Hi. I'm have a HP Pro 3400 and whenever I try to use a video card I get no boot. Either no video or a blue background or 6 long beeps if the HDMI is unplugged from the card. It works with a HD7770 or a HD6950 but when I try my GTX680 or GTX970 it won't work at all, just no boot. Some people said changing to Legacy mode and disabling secure boot fixes it but my BIOS has no such options. 

My BIOS version is 7.16 and according to the HP site, the HP Pro 3400 and 3300 take the same BIOS. The 3300 has a newer BIOS available but it won't flash to my board when I try it. I noticed the BIOS for this board is 4mb but the other one is 8mb so I'm not sure what's happening there/ Extracting the BIOS updater gives me the ROM file,safuwin.exe and flash.bat.

I tried AFUDOS but whenever I try do anything I get error 46 Problem getting flash information.

I even tried AMIBCP to enable hidden options but I still can't get the BIOS to flash.

Any ideas?


----------



## Masterchiefxx17 (Feb 27, 2010)

Hi and Welcome to TSF!

What is the make and model number of the PSU in the system?


----------



## steo2k12 (Mar 30, 2012)

Masterchiefxx17 said:


> Hi and Welcome to TSF!
> 
> What is the make and model number of the PSU in the system?


Firstly thanks for the reply. The PSU that came with the system is a 633190-001 but this is only 300w. So I'm using my Corsair cx600 to rule that out and unfortunately still having the same issue. I was wondering could the newer bios version 8 from the 3300 model work on mine but I'm not entirely sure about the bios images being different sizes.

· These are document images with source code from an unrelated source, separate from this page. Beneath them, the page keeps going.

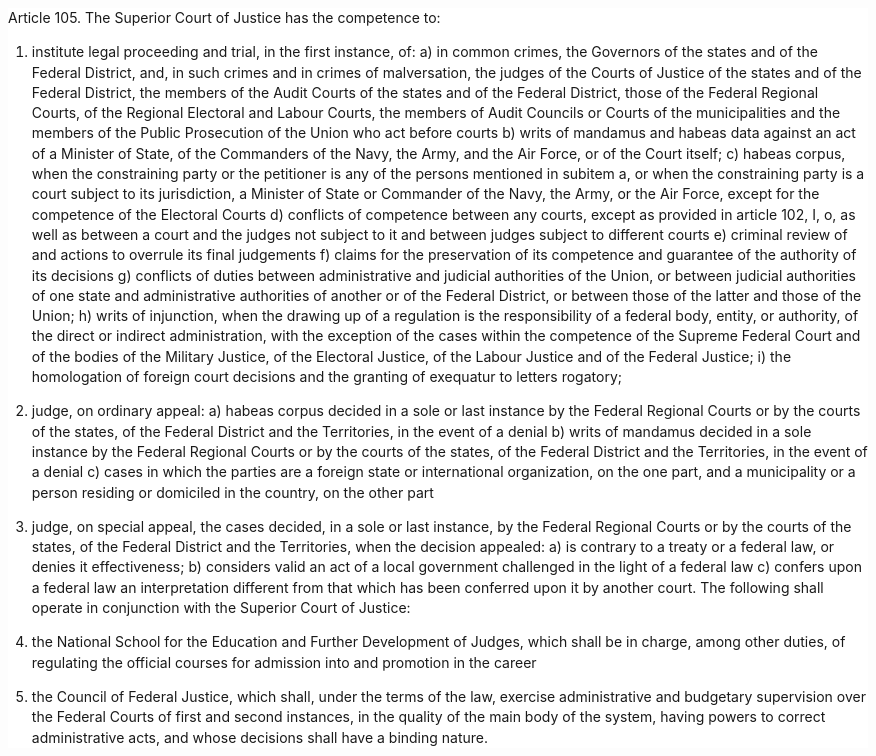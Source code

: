 Article 105. The Superior Court of Justice has the competence to:

1. institute legal proceeding and trial, in the first instance, of:
a) in common crimes, the Governors of the states and of the Federal District, and, in such crimes and in crimes of malversation, the judges of the Courts of Justice of the states and of the Federal District, the members of the Audit Courts of the states and of the Federal District, those of the Federal Regional Courts, of the Regional Electoral and Labour Courts, the members of Audit Councils or Courts of the municipalities and the members of the Public Prosecution of the Union who act before courts
b) writs of mandamus and habeas data against an act of a Minister of State, of
the Commanders of the Navy, the Army, and the Air Force, or of the Court itself;
c) habeas corpus, when the constraining party or the petitioner is any of the
persons mentioned in subitem a, or when the constraining party is a court subject to
its jurisdiction, a Minister of State or Commander of the Navy, the Army, or the Air
Force, except for the competence of the Electoral Courts
d) conflicts of competence between any courts, except as provided in article 102, I, o, as well as between a court and the judges not subject to it and between judges subject to different courts
e) criminal review of and actions to overrule its final judgements
f) claims for the preservation of its competence and guarantee of the authority of its decisions
g) conflicts of duties between administrative and judicial authorities of the Union, or between judicial authorities of one state and administrative authorities of another or of the Federal District, or between those of the latter and those of the Union;
h) writs of injunction, when the drawing up of a regulation is the responsibility of a federal body, entity, or authority, of the direct or indirect administration, with the
exception of the cases within the competence of the Supreme Federal Court and of the bodies of the Military Justice, of the Electoral Justice, of the Labour Justice and of the Federal Justice;
i) the homologation of foreign court decisions and the granting of exequatur
to letters rogatory;

2.  judge, on ordinary appeal:
a) habeas corpus decided in a sole or last instance by the Federal Regional Courts or by the courts of the states, of the Federal District and the Territories, in the event of a denial
b) writs of mandamus decided in a sole instance by the Federal Regional Courts or by the courts of the states, of the Federal District and the Territories, in the event of a denial
c) cases in which the parties are a foreign state or international organization, on the one part, and a municipality or a person residing or domiciled in the country, on the other part
3.   judge, on special appeal, the cases decided, in a sole or last instance, by the Federal Regional Courts or by the courts of the states, of the Federal District and the Territories, when the decision appealed:
a) is contrary to a treaty or a federal law, or denies it effectiveness;
b) considers valid an act of a local government challenged in the light of a
federal law
c) confers upon a federal law an interpretation different from that which has
been conferred upon it by another court.
The following shall operate in conjunction with the Superior
Court of Justice:

1. the National School for the Education and Further Development of Judges, which shall be in charge, among other duties, of regulating the official courses for admission into and promotion in the career
2.  the Council of Federal Justice, which shall, under the terms of the law, exercise administrative and budgetary supervision over the Federal Courts of first and second instances, in the quality of the main body of the system, having powers to correct administrative acts, and whose decisions shall have a binding nature.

The windows 7 listed bios does say 3300/3400 though and the only info I know is that system info says the board is foxconn.

Note that I also removed the motherboard and put it into a bigger case just for troubleshooting it.

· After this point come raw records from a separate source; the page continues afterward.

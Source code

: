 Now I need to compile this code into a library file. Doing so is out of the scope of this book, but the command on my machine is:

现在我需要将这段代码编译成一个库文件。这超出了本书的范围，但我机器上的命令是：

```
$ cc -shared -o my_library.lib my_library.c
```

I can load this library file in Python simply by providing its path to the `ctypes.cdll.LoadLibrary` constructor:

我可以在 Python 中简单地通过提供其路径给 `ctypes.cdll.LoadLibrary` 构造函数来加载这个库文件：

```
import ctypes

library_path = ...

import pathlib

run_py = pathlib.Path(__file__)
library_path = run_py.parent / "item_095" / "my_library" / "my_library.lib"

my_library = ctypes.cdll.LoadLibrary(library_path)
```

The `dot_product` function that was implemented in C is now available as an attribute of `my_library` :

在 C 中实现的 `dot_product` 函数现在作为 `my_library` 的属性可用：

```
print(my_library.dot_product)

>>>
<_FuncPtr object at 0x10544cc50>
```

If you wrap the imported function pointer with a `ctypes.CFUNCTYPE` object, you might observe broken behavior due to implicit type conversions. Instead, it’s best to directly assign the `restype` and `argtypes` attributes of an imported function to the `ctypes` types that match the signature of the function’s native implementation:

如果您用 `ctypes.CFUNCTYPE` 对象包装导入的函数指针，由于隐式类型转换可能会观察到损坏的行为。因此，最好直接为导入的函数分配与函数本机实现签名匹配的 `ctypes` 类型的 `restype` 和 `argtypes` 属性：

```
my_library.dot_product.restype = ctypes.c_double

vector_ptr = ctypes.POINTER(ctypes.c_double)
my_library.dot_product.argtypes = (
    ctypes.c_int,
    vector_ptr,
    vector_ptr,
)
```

Here's a picture of the mainboard attached.

Thanks.


----------



## Masterchiefxx17 (Feb 27, 2010)

Are the GTX cards confirmed working? How old is the Corsair PSU and this was used on the GTX cards?

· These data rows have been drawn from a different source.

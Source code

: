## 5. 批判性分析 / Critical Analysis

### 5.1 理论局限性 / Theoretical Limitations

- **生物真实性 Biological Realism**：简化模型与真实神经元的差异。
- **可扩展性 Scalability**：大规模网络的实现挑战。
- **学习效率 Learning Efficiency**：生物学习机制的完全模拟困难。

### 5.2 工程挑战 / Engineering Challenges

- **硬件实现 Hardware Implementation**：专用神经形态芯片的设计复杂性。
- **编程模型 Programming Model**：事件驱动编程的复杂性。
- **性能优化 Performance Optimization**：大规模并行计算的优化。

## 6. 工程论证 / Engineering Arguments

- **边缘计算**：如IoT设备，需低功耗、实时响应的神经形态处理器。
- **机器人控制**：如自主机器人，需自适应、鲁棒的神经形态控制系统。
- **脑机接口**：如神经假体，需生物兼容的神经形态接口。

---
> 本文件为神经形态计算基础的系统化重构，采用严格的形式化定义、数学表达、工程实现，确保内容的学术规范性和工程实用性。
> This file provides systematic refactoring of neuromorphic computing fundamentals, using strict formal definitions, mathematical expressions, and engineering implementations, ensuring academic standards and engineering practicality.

I have a feeling this motherboard just isn't going to be supporting those GTX cards at all.


----------



## steo2k12 (Mar 30, 2012)

Masterchiefxx17 said:


> Are the GTX cards confirmed working? How old is the Corsair PSU and this was used on the GTX cards?
> 
> I have a feeling this motherboard just isn't going to be supporting those GTX cards at all.


I found out that spamming delete and waiting ages made it boot so I flashed an older bios to the GTX 680 and it works now. I assume it's a non UEFI bios I flashed to it. This isn't my main system and all the GPU work perfect in my main system. So basically it looks like if your GPU is non UEFI it works and if not it tries to use UEFI causing it to hang. There's no option in the bios to change it to legacy and the only way to properly fix it would probably be with a BIOS mod of some sort.

For now using an older GPU BIOS makes the system work. Kinda weird. It's like it tries to use UEFI but must not support it properly.

If there's no way to modify the motherboards BIOS I'll ether have to keep messing with every video cards BIOS I intend to use in the system or just sell it on and buy a different motherboard like an ASUS or something.

Thanks for the reply and if you have any idea if modding the BIOS for the motherboard is possible please let me know.


----------